Winona County officials believe that keeping porn out of hotels will alleviate the $221 million spent on issues related to sexual violence (in 2006). They feel that this form of prevention will lead to lower law enforcement costs. Winona Daily News continues:
“It is logical to assume that prevention of certain criminal activities would reduce the costs of providing these services,” the issue paper states. “Prevention would also prevent the much greater social cost to the community.”
In an effort to keep county workers from viewing adult entertainment – and banning local hotels from selling it in order to get county business, the state could be doing far more harm than good. The question staring me in the face is a simple and important one: does the county bring hotels more business than porn?
For county workers, hotel stays entail local travel, so the business opportunity can’t be terribly high. The Winona Daily News notes that “law enforcement officials and other employees often require they spend the night in a hotel.”
Meanwhile, in-room adult entertainment is good for some big cash. The Family Research Council and a dozen other anti-porn organizations estimate that this form of entertainment is good for 60 percent to 80 percent of in-room entertainment revenue (though this is a dated estimate). Of course, the opponents of the freedom to view adult entertainment have had a tendency to pump up market size and other business-related numbers (as I found during four years of covering the business side of the adult entertainment industry) in order to emphasize its reach and influence. So, it makes sense to take a look at another source.
“If we were to eliminate R and non-rated offerings, the systems would not be economic [sic]. We believe it is more practical to have a system available through a wider variety and to allow our guests to make their own selections.”

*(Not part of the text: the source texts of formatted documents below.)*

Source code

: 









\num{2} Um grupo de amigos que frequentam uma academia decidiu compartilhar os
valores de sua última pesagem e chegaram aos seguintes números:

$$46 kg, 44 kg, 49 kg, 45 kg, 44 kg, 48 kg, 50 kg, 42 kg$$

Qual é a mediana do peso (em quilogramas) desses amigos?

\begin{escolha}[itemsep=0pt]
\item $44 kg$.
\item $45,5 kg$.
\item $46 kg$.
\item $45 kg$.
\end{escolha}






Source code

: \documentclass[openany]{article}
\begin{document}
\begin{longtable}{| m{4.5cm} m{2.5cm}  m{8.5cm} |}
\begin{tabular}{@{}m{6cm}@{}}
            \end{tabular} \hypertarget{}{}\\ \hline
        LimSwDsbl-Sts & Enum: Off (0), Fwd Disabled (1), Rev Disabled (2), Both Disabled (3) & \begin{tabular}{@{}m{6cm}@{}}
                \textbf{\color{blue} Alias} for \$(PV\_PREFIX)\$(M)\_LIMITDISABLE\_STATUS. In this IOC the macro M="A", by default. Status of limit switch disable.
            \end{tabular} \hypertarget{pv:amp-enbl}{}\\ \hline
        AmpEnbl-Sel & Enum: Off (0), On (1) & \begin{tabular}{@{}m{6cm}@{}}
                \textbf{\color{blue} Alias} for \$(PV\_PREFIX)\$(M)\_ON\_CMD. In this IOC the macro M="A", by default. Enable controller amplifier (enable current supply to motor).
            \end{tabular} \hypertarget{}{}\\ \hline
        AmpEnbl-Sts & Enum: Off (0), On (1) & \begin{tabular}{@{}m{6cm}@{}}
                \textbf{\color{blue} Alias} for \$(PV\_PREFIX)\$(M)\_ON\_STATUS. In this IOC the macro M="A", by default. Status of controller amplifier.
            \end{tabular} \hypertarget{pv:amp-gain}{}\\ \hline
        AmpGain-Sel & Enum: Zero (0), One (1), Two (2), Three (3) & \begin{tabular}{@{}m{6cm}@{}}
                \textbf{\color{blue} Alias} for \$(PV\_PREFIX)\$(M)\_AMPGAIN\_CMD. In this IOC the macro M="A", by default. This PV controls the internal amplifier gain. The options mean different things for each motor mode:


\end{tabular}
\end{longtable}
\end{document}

Of course, the choice between county cash and porn cash may not be necessary. Given the nature of the hotel market in the state and the existing porn options, the measure may be close to irrelevant. Already, more than 480 “clean hotels” exist in the state, according to the Minnesota Department of Health. And, the rule only applies if a property is the “host site” for an event that the county employee is attending. Also, money does talk: if staying in porn-free digs would cost at least 15 percent more than staying at a porn-friendly establishment, the cost of “morality” isn’t worth it.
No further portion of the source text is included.